From the official Unity Technologies style/identity guide:
What:
Unity, our base product
Unity Pro, an enhanced version of Unity
Unity Asset Server, an add-on product enabling easy collaboration
Asset Store, a feature available in all versions of Unity
Unity iOS, an add-on license allowing deployment to iOS devices
Unity iOS Pro, an enhanced version of our iOS add-on license
Unity Web Player, our browser plug-in unity3d.com, our web site
Unite, a conference held for Unity users
Union, a business unit of Unity Technologies
Avoid:
“Unity Free” — our base product is “Unity”
“Unity3D” — use “Unity”
“Unity Browser Plug-in” — use “Unity Web Player”
“Unity iPhone” — the relevant add-on is “iOS”
“Unity Union” — “Union” should be used alone
Also, there’s an actual “Unity 3D” engine, which is not related to Unity. It’s only used for WWII Online as far as I know, but it predates Unity and is still around. Unity Technologies licensed the trademark from Playnet so it’s all above-board.
I generally don’t mind when somebody says Unity Free when distinguishing between Unity and Unity Pro.
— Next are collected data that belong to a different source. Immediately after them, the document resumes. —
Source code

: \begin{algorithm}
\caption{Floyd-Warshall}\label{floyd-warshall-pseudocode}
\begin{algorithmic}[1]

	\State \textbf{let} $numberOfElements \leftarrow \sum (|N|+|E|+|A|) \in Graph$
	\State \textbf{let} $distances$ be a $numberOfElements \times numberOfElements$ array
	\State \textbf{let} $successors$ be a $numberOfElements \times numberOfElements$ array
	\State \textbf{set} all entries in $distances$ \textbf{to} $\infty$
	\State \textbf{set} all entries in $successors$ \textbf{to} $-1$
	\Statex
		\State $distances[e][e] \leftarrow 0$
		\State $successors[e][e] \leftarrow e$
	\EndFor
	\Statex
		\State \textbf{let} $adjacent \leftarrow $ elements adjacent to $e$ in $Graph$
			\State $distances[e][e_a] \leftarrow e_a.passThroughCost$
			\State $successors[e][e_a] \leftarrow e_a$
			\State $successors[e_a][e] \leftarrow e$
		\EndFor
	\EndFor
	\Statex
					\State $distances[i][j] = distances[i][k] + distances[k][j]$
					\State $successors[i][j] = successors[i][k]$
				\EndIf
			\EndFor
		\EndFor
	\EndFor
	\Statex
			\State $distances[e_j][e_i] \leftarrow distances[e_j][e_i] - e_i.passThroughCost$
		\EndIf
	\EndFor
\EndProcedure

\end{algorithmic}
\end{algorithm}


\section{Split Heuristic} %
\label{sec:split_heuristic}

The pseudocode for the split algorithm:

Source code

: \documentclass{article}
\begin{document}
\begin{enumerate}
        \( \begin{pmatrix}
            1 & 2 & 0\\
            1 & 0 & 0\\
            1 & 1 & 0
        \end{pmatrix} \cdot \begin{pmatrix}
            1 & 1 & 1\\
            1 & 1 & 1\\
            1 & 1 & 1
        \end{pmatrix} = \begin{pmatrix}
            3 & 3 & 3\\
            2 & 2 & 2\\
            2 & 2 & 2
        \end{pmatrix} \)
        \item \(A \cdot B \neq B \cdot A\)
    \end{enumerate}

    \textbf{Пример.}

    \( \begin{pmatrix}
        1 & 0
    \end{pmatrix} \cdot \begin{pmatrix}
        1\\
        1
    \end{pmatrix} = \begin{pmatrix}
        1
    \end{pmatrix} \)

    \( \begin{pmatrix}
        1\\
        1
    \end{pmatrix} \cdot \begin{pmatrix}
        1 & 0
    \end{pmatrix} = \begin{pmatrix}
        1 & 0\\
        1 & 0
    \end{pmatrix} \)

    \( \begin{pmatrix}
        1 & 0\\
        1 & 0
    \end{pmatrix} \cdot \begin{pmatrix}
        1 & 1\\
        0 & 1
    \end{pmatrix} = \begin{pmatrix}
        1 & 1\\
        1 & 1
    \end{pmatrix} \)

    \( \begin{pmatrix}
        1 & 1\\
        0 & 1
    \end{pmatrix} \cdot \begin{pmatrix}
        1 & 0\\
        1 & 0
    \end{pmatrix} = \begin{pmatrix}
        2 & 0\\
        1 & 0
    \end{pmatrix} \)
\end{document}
I also don’t mind Unity 3D, as the URL is bound to cause some confision for newcomers. Any other time, both of those are a bit unneeded. What I’m surprised didn’t make it to your list is something that even I’m guilty of saying occasionally: Unity Indie.
(I’m also guilty of Unity iPhone, but it used to be called that, and old habits die hard)
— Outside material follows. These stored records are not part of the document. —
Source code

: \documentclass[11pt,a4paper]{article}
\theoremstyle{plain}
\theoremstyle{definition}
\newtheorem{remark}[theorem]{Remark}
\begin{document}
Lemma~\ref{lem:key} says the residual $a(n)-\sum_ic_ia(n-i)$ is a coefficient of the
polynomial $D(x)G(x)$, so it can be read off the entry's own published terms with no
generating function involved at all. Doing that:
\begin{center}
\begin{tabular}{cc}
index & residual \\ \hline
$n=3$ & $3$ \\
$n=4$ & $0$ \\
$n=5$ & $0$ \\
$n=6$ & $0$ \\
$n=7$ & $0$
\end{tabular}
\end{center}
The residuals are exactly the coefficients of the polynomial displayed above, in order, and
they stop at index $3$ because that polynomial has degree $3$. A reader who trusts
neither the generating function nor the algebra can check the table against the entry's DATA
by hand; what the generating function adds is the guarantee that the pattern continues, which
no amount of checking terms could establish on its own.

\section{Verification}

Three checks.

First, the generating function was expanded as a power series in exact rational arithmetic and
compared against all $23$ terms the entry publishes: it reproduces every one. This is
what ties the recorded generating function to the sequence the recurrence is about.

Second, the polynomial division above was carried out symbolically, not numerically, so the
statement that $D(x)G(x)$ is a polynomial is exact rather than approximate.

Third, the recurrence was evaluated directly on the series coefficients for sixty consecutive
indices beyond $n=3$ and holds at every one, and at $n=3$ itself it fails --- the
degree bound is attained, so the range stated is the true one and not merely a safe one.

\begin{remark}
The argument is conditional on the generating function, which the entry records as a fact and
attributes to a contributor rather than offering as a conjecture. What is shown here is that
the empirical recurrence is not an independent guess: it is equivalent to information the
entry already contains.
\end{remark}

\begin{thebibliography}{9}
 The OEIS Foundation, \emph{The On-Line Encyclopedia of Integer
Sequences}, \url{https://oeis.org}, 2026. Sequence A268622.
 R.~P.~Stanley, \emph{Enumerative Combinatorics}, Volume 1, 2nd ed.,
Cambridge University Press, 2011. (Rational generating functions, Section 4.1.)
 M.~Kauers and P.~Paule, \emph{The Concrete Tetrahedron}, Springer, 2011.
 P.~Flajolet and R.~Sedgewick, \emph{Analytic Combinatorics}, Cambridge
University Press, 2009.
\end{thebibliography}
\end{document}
I’m quite sure if I say that our plugins work with “Unity” I will get tons of questions if they work with the free version as well. Everyone considers “Unity” to be the brand/product name while “Unity Free/Indie” and “Unity Pro” are the versions. Imho, sometimes it’s easier for marketing to adapt to people’s habits instead of the opposite. To make it worse - if I remember right - “Unity Indie” was an official product name in the past.
So from now on I’ll always use “Unity” instead of “Unity3d” when googling for stuff, because the mental well-being of someone’s inner mad librarian is far more important than the small, practical matter of actually finding relevant information.
Sarcasm noted. You’ll pretty much get the same results if you do though.
Perhaps I should have been more specific, but it’s primarily seeing things like posts in the jobs section where people are saying “I’m a Unity3D expert. I have 5+ years experience in Unity3D”… and all I can think to myself is “5+ years, and you don’t know the name of the product you’re an expert in?”.
Anyway, not looking to change the world. Just wanted to rant to get it off my chest
I have to say, I manage to confuse people I work with when I start talking about “Unity” because in my non-gaming day job we still use the Microsoft Unity Application block (its a dependency injection container framework for .Net). So I have found myself referring to Unity as Unity3D. The Microsoft Unity is not so popular now, there are better more modern alternatives, but a few years back, its what many c# developers would think off when they referred to “Unity”.